**Records to process:**

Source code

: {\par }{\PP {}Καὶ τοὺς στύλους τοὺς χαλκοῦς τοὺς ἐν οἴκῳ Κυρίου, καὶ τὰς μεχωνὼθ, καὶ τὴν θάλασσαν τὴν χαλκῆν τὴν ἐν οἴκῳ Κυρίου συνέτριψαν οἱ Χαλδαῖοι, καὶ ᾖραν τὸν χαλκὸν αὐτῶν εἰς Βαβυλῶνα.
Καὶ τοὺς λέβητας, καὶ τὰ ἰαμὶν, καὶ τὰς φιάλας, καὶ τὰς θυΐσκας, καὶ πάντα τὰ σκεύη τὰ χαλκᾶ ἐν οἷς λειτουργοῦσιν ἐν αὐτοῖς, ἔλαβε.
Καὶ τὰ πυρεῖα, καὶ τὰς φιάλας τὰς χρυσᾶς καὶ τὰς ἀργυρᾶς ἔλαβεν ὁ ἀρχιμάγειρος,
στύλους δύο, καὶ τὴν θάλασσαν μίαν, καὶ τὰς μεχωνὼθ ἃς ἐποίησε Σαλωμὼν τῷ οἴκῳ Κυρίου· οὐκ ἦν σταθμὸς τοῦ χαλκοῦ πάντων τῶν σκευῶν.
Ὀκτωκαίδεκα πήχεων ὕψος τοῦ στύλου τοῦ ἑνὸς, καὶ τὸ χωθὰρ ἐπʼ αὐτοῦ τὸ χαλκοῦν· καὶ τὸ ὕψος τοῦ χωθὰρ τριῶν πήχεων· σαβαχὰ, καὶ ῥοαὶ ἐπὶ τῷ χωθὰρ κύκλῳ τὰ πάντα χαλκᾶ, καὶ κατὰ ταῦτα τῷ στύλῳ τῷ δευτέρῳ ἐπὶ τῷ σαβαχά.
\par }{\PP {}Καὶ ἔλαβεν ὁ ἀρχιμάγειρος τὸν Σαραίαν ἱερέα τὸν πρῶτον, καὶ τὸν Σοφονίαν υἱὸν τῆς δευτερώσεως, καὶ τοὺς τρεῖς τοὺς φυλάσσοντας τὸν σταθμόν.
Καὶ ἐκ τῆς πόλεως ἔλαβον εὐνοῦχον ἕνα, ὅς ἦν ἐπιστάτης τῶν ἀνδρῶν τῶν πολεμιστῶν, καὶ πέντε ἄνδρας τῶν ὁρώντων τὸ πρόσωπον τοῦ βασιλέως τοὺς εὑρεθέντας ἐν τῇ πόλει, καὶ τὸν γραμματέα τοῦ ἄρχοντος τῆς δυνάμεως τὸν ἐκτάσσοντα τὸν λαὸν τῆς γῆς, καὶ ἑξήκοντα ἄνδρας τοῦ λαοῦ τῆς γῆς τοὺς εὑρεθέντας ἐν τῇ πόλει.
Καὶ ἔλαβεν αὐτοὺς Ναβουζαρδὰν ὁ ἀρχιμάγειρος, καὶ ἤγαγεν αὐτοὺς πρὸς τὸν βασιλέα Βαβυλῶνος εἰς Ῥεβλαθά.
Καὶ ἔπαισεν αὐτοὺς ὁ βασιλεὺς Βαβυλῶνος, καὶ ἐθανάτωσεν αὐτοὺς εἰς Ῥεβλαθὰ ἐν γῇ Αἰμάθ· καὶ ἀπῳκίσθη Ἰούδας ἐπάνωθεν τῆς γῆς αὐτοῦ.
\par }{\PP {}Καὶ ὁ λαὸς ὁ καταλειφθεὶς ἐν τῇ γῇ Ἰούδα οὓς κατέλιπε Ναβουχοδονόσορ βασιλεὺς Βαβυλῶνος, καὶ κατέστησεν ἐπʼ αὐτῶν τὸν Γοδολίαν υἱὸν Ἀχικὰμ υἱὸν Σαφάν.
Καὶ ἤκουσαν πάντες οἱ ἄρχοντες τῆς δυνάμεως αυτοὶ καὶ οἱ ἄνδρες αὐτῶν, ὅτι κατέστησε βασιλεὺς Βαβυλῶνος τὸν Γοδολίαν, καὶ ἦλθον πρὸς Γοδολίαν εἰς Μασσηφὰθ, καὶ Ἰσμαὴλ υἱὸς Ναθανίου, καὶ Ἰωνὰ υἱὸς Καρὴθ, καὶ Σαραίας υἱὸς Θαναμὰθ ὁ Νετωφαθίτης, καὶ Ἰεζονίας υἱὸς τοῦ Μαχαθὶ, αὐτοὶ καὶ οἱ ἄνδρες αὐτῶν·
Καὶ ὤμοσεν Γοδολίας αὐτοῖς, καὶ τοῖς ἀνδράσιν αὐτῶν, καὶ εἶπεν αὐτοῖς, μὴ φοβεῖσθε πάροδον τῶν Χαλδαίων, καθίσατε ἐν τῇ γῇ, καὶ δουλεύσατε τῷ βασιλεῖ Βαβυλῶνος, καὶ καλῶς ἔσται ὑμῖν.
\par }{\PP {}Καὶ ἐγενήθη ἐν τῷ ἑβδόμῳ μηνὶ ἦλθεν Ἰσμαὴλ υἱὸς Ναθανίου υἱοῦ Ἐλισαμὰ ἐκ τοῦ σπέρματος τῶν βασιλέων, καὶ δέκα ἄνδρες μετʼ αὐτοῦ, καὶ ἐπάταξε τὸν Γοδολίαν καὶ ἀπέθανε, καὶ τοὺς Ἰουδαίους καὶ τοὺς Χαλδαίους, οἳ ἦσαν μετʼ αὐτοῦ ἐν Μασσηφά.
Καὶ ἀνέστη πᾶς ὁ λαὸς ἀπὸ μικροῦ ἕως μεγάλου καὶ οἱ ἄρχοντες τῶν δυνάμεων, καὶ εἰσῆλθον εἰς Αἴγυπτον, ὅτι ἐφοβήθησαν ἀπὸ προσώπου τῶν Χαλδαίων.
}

* * *

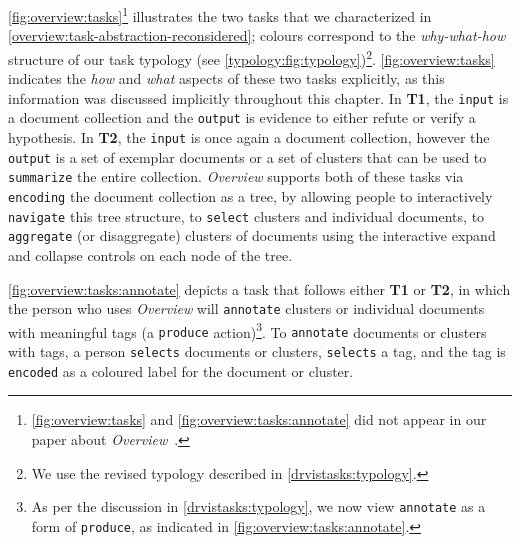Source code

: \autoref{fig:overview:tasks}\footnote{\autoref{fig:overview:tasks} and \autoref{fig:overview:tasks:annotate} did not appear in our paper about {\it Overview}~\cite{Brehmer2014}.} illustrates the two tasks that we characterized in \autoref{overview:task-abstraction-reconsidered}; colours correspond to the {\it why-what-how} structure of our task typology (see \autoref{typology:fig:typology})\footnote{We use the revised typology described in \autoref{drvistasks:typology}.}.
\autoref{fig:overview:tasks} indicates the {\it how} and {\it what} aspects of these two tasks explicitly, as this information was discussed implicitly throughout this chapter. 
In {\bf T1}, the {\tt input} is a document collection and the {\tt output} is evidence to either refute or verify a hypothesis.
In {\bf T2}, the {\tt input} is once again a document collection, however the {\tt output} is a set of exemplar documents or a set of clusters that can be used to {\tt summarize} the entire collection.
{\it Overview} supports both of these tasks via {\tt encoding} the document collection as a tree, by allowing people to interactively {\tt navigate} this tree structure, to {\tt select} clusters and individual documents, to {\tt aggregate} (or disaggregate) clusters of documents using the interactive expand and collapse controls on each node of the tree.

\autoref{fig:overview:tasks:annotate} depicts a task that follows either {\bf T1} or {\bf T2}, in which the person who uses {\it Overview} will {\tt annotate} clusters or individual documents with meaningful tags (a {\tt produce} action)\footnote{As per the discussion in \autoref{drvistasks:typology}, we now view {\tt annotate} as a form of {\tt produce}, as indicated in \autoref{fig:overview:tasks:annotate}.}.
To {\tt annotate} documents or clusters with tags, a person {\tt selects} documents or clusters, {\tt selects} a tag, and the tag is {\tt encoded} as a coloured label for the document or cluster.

**What is needed:** From the entries above, tally the lines that contain the string "αὐτοῖς". Report the total and nothing more.

**Result for this task:** 2